Abolish high school?

Recently, author Rebecca Solnit (Men Explain Things To Me) proposed in a Harper’s article that high school be abolished. Solnit herself went through junior high school, took a general equivalency diploma (GED) at 15, and then went to college, skipping high school. She wrote:

“What was it, I sometimes wonder, that I was supposed to have learned in the years of high school that I avoided? High school is often considered a definitive American experience, in two senses: an experience that nearly everyone shares, and one that can define who you are, for better or worse, for the rest of your life. I’m grateful I escaped the particular definition that high school would have imposed on me, and I wish everyone else who suffered could have escaped it, too.
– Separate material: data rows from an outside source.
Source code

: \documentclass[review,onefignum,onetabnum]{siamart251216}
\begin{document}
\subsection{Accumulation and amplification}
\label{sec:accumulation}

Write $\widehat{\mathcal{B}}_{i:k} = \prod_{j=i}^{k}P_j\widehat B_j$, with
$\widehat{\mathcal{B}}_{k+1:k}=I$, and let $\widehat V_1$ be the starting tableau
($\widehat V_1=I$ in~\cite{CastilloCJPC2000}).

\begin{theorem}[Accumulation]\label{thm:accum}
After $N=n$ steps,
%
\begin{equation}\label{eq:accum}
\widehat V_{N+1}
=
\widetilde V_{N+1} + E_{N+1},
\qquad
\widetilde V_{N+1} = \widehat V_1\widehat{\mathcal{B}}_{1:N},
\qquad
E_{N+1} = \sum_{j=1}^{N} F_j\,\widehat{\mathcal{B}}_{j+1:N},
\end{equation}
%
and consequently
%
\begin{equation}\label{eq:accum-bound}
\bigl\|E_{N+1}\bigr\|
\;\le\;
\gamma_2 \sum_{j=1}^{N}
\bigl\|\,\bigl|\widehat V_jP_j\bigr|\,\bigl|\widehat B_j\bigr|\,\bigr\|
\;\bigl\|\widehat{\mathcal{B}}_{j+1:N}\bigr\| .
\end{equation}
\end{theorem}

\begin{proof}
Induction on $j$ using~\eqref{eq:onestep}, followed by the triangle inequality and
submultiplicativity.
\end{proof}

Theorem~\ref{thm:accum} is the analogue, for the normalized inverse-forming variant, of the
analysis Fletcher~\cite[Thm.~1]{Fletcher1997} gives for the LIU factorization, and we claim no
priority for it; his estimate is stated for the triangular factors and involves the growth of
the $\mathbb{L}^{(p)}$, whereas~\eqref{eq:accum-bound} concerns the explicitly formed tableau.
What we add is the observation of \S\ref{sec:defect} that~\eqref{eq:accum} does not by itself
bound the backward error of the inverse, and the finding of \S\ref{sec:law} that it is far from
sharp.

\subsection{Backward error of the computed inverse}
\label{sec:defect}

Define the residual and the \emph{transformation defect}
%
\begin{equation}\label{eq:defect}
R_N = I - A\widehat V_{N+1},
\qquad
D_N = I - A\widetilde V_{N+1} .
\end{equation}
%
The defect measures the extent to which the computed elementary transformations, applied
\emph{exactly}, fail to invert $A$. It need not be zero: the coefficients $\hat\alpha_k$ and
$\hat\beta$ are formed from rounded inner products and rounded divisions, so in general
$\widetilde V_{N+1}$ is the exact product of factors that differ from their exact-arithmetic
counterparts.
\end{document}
“For a long time, I’ve thought that high school should be abolished. I don’t mean that people in their teens should not be educated at public expense. The question is what they are educated in. An abolitionist proposal should begin by acknowledging all the excellent schools and teachers and educations out there; the people who have a pleasant, useful time in high school; and the changes being wrought in the nature of secondary education today. It should also recognize the tremendous variety of schools, including charter and magnet schools in the public system and the private schools—religious, single-sex, military and prep—that about 10 percent of American students attend, in which the values and pedagogical systems may be radically different. But despite the caveats and anomalies, the good schools and the students who thrive (or at least survive), high school is hell for too many Americans. If this is so, I wonder why people should be automatically consigned to it.”

Washoe School Superintendent Traci Davis responded, “I think that high schools are an opportunity to really learn more [of] the social aspects of it. I loved my high school years. I have a brother who probably did not love his high school years. The question probably isn’t if high school should be abolished. The question is, does it meet the needs of the learner or are there alternative high schools? And I believe that every child does not fit in a box, and so every child might not be successful in a comprehensive high school. … And that’s why we provide a variety of options for kids.”

She pointed to Washoe High School, now called Innovations, and RISE Academy for Adult Achievement.

Another local source said, “I know we have students at Truckee Meadows High School who are taking high school diplomas and associate degrees at more or less the same times.”